**TASK PROMPT:** First find the line with "[8] 3GPP TR" in the entries below, then set down exactly every line through the line with "[12] IETF RFC", that line included.

--- --- ---

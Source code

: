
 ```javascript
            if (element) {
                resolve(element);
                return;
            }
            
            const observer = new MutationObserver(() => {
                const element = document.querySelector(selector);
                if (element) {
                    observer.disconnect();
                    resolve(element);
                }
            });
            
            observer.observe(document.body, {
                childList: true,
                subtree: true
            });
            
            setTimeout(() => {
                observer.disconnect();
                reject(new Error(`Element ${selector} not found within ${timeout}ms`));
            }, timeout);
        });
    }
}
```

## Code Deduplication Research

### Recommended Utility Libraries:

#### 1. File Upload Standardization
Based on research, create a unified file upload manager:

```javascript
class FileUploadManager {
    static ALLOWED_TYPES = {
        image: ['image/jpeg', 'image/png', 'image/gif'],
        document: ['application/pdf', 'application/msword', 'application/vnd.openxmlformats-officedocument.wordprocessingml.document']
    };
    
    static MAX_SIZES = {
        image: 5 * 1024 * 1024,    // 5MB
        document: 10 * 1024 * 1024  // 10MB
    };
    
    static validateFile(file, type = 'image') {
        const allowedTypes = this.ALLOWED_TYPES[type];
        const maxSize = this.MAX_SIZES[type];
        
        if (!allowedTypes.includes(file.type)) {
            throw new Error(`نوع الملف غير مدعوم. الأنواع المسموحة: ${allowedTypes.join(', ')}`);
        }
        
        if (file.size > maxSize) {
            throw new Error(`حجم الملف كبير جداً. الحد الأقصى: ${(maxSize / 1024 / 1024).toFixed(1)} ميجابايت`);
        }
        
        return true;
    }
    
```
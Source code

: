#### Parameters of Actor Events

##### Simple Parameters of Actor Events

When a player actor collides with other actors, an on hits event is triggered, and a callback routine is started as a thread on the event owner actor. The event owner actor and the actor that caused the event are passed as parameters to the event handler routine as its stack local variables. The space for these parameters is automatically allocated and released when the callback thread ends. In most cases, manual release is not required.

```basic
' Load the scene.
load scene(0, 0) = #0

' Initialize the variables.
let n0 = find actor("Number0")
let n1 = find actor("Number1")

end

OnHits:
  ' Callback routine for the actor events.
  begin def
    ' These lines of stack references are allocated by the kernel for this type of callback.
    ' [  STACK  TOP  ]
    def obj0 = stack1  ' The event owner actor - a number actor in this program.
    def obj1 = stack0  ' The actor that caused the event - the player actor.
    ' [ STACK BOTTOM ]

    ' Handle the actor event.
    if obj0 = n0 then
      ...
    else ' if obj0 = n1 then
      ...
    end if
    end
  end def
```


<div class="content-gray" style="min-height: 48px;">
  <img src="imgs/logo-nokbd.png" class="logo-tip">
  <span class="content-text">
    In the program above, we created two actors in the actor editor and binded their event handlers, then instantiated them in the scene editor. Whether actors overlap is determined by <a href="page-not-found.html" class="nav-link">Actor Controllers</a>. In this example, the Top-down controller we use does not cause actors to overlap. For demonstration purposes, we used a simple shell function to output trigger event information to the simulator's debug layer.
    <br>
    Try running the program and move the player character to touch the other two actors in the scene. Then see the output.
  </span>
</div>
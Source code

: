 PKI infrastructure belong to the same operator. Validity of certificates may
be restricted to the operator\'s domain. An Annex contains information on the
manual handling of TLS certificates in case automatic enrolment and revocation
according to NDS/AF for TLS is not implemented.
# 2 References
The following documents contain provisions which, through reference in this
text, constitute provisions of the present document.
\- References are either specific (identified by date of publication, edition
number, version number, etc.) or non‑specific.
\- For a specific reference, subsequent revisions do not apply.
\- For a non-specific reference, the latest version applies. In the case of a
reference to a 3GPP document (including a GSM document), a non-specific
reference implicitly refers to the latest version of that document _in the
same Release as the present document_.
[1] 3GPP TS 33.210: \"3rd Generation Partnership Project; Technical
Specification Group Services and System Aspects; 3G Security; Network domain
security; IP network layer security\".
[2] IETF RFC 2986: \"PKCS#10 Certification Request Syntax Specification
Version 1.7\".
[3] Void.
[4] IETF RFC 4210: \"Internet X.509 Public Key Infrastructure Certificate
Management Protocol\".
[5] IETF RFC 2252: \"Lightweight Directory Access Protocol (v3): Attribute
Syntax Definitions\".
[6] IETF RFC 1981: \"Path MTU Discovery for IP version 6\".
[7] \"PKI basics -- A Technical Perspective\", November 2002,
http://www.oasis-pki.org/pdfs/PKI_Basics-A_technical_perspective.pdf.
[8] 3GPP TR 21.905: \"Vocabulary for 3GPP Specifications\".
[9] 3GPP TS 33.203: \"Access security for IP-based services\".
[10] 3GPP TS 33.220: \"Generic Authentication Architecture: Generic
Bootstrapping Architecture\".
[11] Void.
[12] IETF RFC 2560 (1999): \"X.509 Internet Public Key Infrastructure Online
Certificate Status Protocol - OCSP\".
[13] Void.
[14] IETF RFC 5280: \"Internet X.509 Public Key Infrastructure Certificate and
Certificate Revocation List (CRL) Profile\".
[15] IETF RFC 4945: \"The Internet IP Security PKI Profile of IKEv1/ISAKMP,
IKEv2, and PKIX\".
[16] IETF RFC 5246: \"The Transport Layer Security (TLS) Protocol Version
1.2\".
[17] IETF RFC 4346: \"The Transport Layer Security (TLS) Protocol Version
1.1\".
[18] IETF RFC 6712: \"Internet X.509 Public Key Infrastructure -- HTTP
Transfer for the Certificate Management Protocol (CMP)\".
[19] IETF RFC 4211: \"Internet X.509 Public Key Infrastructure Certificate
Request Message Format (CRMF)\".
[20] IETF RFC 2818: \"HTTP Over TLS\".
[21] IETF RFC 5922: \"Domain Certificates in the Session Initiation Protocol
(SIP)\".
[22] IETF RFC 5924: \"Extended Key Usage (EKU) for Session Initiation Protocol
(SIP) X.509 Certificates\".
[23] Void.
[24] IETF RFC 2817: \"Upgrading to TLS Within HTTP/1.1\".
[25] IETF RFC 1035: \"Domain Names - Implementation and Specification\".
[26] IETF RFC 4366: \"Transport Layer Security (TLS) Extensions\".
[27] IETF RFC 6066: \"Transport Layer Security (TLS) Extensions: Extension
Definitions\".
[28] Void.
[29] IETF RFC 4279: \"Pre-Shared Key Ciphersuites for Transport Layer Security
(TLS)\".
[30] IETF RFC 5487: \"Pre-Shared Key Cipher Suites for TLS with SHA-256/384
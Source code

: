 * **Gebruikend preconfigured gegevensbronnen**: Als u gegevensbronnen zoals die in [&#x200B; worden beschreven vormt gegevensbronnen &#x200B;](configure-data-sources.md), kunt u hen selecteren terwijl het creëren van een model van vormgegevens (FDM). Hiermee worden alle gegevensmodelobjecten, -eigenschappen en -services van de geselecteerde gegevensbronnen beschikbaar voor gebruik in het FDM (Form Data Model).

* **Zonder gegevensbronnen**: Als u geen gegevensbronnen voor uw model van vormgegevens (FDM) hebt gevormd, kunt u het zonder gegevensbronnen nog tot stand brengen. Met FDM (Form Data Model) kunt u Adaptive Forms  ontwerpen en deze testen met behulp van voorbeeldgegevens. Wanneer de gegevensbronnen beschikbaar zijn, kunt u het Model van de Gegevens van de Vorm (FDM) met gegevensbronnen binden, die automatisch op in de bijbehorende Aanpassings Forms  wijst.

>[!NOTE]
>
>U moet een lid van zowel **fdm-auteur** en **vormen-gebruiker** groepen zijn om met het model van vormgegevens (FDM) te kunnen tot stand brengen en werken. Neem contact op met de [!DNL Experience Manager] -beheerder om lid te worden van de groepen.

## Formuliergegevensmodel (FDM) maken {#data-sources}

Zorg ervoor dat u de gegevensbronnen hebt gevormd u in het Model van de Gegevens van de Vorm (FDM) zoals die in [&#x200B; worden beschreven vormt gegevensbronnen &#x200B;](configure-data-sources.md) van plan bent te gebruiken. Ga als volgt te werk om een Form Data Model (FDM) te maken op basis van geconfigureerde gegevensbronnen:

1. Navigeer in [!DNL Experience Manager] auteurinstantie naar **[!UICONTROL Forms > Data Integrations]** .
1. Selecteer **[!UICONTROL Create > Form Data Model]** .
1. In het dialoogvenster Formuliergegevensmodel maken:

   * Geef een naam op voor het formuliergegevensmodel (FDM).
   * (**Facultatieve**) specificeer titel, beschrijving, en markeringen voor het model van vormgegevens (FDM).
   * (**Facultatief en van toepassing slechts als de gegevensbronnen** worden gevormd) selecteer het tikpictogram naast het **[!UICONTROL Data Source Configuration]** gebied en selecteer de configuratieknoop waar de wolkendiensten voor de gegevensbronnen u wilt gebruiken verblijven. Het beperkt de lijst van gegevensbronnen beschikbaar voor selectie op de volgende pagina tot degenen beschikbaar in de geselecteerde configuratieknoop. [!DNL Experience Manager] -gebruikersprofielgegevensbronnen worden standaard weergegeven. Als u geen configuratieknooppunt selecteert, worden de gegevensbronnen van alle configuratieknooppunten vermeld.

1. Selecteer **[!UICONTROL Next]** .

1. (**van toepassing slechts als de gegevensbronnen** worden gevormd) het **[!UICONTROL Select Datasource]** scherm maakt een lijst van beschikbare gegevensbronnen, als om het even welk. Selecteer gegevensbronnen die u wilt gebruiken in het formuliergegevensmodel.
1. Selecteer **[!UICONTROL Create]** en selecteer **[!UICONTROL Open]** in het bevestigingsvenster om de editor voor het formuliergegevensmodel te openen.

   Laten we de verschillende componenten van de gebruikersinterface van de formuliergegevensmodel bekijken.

--- --- ---

**RESULT OF THE TASK:**
[8] 3GPP TR 21.905: \"Vocabulary for 3GPP Specifications\".
[9] 3GPP TS 33.203: \"Access security for IP-based services\".
[10] 3GPP TS 33.220: \"Generic Authentication Architecture: Generic
Bootstrapping Architecture\".
[11] Void.
[12] IETF RFC 2560 (1999): \"X.509 Internet Public Key Infrastructure Online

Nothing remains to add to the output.